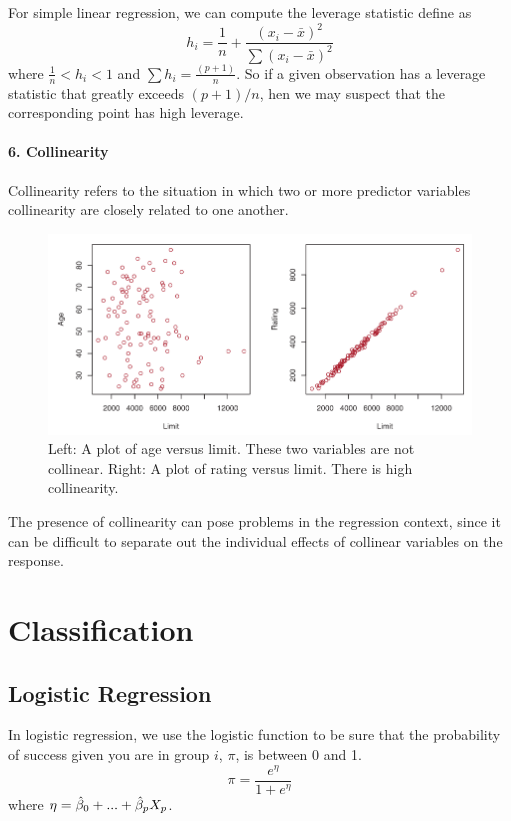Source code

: For simple linear regression, we can compute the leverage statistic define as
\[ h_i = \frac{1}{n} + \frac{(x_i - \bar{x})^2}{\sum (x_i - \bar{x})^2} \]
where $\frac{1}{n} < h_i < 1$ and $\sum h_i = \frac{(p+1)}{n}$.
So if a given observation has a leverage statistic that greatly exceeds $(p+1)/n$, hen we may suspect that the corresponding point has high leverage.

\paragraph{6. Collinearity}
Collinearity refers to the situation in which two or more predictor variables collinearity are closely related to one another.

\begin{figure}[!ht]
    \centering
    \includegraphics[scale=0.6]{src/StatisticalLearning/Collinearity.PNG}
    \caption{Left: A plot of age versus limit. These two variables are not collinear. Right: A plot of rating versus limit. There is high collinearity.}
\end{figure}

The presence of collinearity can pose problems in the regression context, since it can be difficult to separate out the individual effects of collinear variables on the response.

\section{Classification}
\subsection{Logistic Regression}
In logistic regression, we use the logistic function to be sure that the probability of success given you are in group $i$, $\pi$, is between 0 and 1.
\[ \pi = \frac{e^\eta}{1 + e^\eta} \]
where $\eta = \hat{\beta}_0 + ... + \hat{\beta}_p X_p$.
++++++
When you repeat the material, keep every word exact and drop the pictures.

Problem solution.
Source code

: For simple linear regression, we can compute the leverage statistic define as
\[ h_i = \frac{1}{n} + \frac{(x_i - \bar{x})^2}{\sum (x_i - \bar{x})^2} \]
where $\frac{1}{n} < h_i < 1$ and $\sum h_i = \frac{(p+1)}{n}$.
So if a given observation has a leverage statistic that greatly exceeds $(p+1)/n$, hen we may suspect that the corresponding point has high leverage.

\paragraph{6. Collinearity}
Collinearity refers to the situation in which two or more predictor variables collinearity are closely related to one another.

\begin{figure}[!ht]
    \centering
    \includegraphics[scale=0.6]{src/StatisticalLearning/Collinearity.PNG}
    \caption{Left: A plot of age versus limit. These two variables are not collinear. Right: A plot of rating versus limit. There is high collinearity.}
\end{figure}

The presence of collinearity can pose problems in the regression context, since it can be difficult to separate out the individual effects of collinear variables on the response.

\section{Classification}
\subsection{Logistic Regression}
In logistic regression, we use the logistic function to be sure that the probability of success given you are in group $i$, $\pi$, is between 0 and 1.
\[ \pi = \frac{e^\eta}{1 + e^\eta} \]
where $\eta = \hat{\beta}_0 + ... + \hat{\beta}_p X_p$.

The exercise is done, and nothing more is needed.